» WORK REQUEST
Please quote exactly the lines below from the line containing "1895年，日本强迫清政府签" to the line containing "1898年，德国强租山东的胶", both lines included, and nothing else.

» RECORDED DATA
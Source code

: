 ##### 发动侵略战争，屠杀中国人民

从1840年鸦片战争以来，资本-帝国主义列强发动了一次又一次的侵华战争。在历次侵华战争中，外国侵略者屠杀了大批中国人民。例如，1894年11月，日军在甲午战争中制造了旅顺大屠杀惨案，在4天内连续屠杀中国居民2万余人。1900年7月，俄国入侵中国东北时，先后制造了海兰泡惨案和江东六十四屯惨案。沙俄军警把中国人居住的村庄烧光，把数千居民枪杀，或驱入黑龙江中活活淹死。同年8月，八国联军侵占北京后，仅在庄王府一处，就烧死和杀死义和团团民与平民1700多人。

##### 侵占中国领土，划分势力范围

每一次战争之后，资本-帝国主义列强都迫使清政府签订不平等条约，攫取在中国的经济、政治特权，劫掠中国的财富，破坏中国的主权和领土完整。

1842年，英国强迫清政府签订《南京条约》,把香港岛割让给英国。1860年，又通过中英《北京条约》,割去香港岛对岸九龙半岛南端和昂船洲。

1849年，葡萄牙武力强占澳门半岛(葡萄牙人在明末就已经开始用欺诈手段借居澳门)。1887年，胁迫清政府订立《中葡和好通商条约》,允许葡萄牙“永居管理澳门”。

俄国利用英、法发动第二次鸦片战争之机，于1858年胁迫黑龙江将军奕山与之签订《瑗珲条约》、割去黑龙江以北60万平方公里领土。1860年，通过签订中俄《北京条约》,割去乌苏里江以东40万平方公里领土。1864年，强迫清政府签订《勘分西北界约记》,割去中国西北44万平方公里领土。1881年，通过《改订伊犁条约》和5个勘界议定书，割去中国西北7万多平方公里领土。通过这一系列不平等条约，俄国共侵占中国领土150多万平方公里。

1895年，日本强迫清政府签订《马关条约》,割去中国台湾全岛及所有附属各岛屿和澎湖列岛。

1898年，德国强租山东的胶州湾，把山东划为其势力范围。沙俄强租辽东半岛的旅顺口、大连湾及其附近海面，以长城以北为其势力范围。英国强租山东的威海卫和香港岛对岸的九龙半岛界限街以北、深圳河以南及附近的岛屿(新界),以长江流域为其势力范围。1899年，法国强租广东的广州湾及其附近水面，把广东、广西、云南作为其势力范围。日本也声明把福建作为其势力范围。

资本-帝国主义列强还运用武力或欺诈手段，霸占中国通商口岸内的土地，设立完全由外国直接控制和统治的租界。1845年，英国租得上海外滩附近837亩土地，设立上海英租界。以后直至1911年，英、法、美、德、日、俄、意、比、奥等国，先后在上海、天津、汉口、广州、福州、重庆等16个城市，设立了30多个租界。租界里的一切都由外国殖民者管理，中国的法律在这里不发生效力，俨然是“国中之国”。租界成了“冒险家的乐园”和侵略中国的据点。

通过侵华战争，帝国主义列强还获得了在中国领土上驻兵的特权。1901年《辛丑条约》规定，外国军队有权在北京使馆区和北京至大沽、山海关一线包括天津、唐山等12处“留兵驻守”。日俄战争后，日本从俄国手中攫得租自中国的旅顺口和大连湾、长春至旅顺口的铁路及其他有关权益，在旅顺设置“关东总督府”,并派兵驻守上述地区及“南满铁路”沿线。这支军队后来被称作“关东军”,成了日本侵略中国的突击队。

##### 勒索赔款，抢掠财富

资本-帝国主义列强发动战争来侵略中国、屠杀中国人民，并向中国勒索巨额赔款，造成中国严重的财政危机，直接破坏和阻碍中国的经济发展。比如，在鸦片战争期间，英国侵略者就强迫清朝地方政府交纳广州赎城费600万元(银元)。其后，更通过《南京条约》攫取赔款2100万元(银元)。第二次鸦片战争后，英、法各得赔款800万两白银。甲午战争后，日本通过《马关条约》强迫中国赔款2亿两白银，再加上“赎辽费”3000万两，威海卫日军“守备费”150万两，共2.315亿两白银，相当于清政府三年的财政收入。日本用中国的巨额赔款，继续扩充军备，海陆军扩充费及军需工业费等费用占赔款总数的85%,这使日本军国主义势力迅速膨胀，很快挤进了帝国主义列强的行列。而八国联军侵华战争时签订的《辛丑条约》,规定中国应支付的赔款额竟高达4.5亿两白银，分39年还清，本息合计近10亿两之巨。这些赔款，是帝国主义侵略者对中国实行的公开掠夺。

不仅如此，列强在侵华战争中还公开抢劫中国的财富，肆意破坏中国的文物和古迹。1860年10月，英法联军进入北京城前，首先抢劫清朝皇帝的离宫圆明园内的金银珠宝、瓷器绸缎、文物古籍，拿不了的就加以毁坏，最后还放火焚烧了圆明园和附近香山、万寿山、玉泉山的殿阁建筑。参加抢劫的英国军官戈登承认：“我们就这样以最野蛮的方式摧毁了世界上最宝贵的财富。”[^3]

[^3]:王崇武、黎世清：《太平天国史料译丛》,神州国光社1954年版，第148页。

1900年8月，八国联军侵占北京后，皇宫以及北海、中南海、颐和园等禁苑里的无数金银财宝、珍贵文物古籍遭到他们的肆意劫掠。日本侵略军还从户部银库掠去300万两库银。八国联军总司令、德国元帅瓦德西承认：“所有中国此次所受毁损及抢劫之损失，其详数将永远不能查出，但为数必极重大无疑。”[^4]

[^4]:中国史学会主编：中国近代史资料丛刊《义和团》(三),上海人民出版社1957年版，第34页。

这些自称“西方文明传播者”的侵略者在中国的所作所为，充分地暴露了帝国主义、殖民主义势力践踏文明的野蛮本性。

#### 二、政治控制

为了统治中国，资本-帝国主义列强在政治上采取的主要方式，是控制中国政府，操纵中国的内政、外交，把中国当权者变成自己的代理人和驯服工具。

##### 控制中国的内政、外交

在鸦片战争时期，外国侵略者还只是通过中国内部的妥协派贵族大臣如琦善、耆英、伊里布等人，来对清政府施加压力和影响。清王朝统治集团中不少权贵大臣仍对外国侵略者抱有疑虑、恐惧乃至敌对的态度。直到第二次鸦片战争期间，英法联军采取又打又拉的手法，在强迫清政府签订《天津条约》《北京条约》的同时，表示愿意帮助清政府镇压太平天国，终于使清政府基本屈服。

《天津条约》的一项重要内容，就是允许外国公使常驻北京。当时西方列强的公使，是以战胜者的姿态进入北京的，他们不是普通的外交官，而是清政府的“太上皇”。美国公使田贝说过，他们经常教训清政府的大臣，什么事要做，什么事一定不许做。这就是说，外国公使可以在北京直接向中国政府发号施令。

» FINAL ANSWER
1895年，日本强迫清政府签订《马关条约》,割去中国台湾全岛及所有附属各岛屿和澎湖列岛。

1898年，德国强租山东的胶州湾，把山东划为其势力范围。沙俄强租辽东半岛的旅顺口、大连湾及其附近海面，以长城以北为其势力范围。英国强租山东的威海卫和香港岛对岸的九龙半岛界限街以北、深圳河以南及附近的岛屿(新界),以长江流域为其势力范围。1899年，法国强租广东的广州湾及其附近水面，把广东、广西、云南作为其势力范围。日本也声明把福建作为其势力范围。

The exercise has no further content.